Exclusive | HNA’s founder calls fugitive Guo Wengui’s patronage claims ‘a pack of lies’
HNA, one of China’s most aggressive global asset acquirers, is suing fugitive Guo Wengui for defamation for the allegations
Chen Feng, the founder of one of China’s most aggressive global asset acquirers, said his HNA Group is a bystander in a smear campaign by people under the pressure of the Chinese government’s crackdown on corruption and financial malfeasance.
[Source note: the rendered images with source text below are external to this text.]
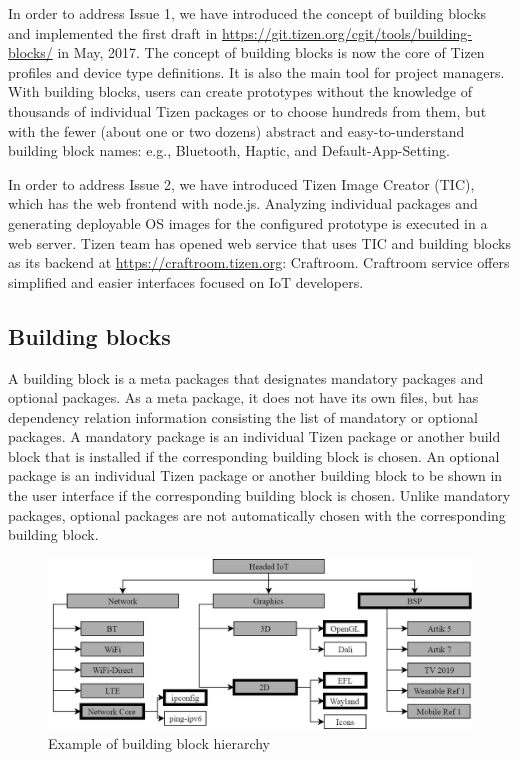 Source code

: In order to address Issue 1, we have introduced the concept of building blocks and implemented the first draft in \url{https://git.tizen.org/cgit/tools/building-blocks/} in May, 2017.
The concept of building blocks is now the core of Tizen profiles and device type definitions.
It is also the main tool for project managers.
With building blocks, users can create prototypes without the knowledge of thousands of individual Tizen packages or to choose hundreds from them, but with the fewer (about one or two dozens) abstract and easy-to-understand building block names: e.g., Bluetooth, Haptic, and Default-App-Setting.


In order to address Issue 2, we have introduced Tizen Image Creator (TIC), which has the web frontend with node.js.
Analyzing individual packages and generating deployable OS images for the configured prototype is executed in a web server.
Tizen team has opened web service that uses TIC and building blocks as its backend at \url{https://craftroom.tizen.org}: Craftroom.
Craftroom service offers simplified and easier interfaces focused on IoT developers.


\subsection{Building blocks}\label{SS_buildingblocks}

A building block is a meta packages that designates mandatory packages and optional packages.
As a meta package, it does not have its own files, but has dependency relation information consisting the list of mandatory or optional packages.
A mandatory package is an individual Tizen package or another build block that is installed if the corresponding building block is chosen.
An optional package is an individual Tizen package or another building block to be shown in the user interface if the corresponding building block is chosen.
Unlike mandatory packages, optional packages are not automatically chosen with the corresponding building block.


\begin{figure}
\includegraphics[width=0.95\columnwidth]{figures/BBExample.png}
\caption{Example of building block hierarchy}
\label{FIG_TZN_BBHier}
\end{figure}


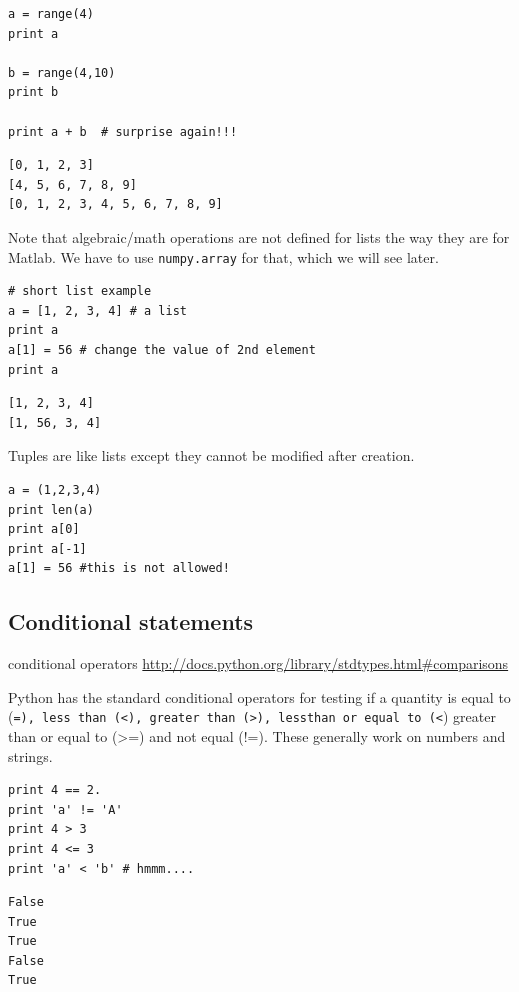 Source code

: \documentclass[11pt]{article}
\begin{document}
\begin{verbatim}
a = range(4)
print a

b = range(4,10)
print b

print a + b  # surprise again!!!
\end{verbatim}

\begin{verbatim}
[0, 1, 2, 3]
[4, 5, 6, 7, 8, 9]
[0, 1, 2, 3, 4, 5, 6, 7, 8, 9]
\end{verbatim}

Note that algebraic/math operations are not defined for lists the way they are for Matlab. We have to use \texttt{numpy.array} for that, which we will see later.

\begin{verbatim}
# short list example
a = [1, 2, 3, 4] # a list
print a
a[1] = 56 # change the value of 2nd element
print a
\end{verbatim}

\begin{verbatim}
[1, 2, 3, 4]
[1, 56, 3, 4]
\end{verbatim}

Tuples are like lists except they cannot be modified after creation.

\begin{verbatim}
a = (1,2,3,4)
print len(a)
print a[0]
print a[-1]
a[1] = 56 #this is not allowed!
\end{verbatim}


\subsection{Conditional statements}
\label{sec-3-4}
conditional operators \url{http://docs.python.org/library/stdtypes.html#comparisons}

Python has the standard conditional operators for testing if a quantity is equal to (\texttt{=), less than (<), greater than (>), lessthan or equal to (<}) greater than or equal to (>=) and not equal (!=). These generally work on numbers and strings.

\begin{verbatim}
print 4 == 2.
print 'a' != 'A'
print 4 > 3
print 4 <= 3
print 'a' < 'b' # hmmm....
\end{verbatim}

\begin{verbatim}
False
True
True
False
True
\end{verbatim}
\end{document}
“If you choose to listen to a pack of lies by an internationally wanted fugitive,” whose credibility had already been damaged by the prosecution of his cohorts, “then there is a problem,” Chen said in an interview with the South China Morning Post in his first media response to Guo’s claims. “If you look at the business of HNA and understand its true nature, then you’ll see these claims are nothing but lies.”
In an April interview with the Voice of America’s mandarin service, Guo alleged that HNA owed its success to patronage by the Communist Party, with senior cadres and their relatives remaining as undisclosed shareholders. A claim was specifically directed at Wang Qishan, who heads the party’s anti-graft campaign, saying that his nephew Yao Qing was a shareholder.
“That’s 1,000 per cent untrue,” Chen said.
Watch: A photo slideshow of Chen Feng
Guan Jun, mentioned in a June 2 Financial Times article as among the company’s mysterious shareholders, “holds a tiny stake in the company” but is not a significant shareholder, Chen said.
Wang “was my superior when we worked together three decades ago” at China Agricultural Development Trust & Investment Corp, Chen said. “He attracted many young people to join him. I joined from the Civil Aviation Administration of China and worked under him, leading one of the teams. I learned a lot from him.”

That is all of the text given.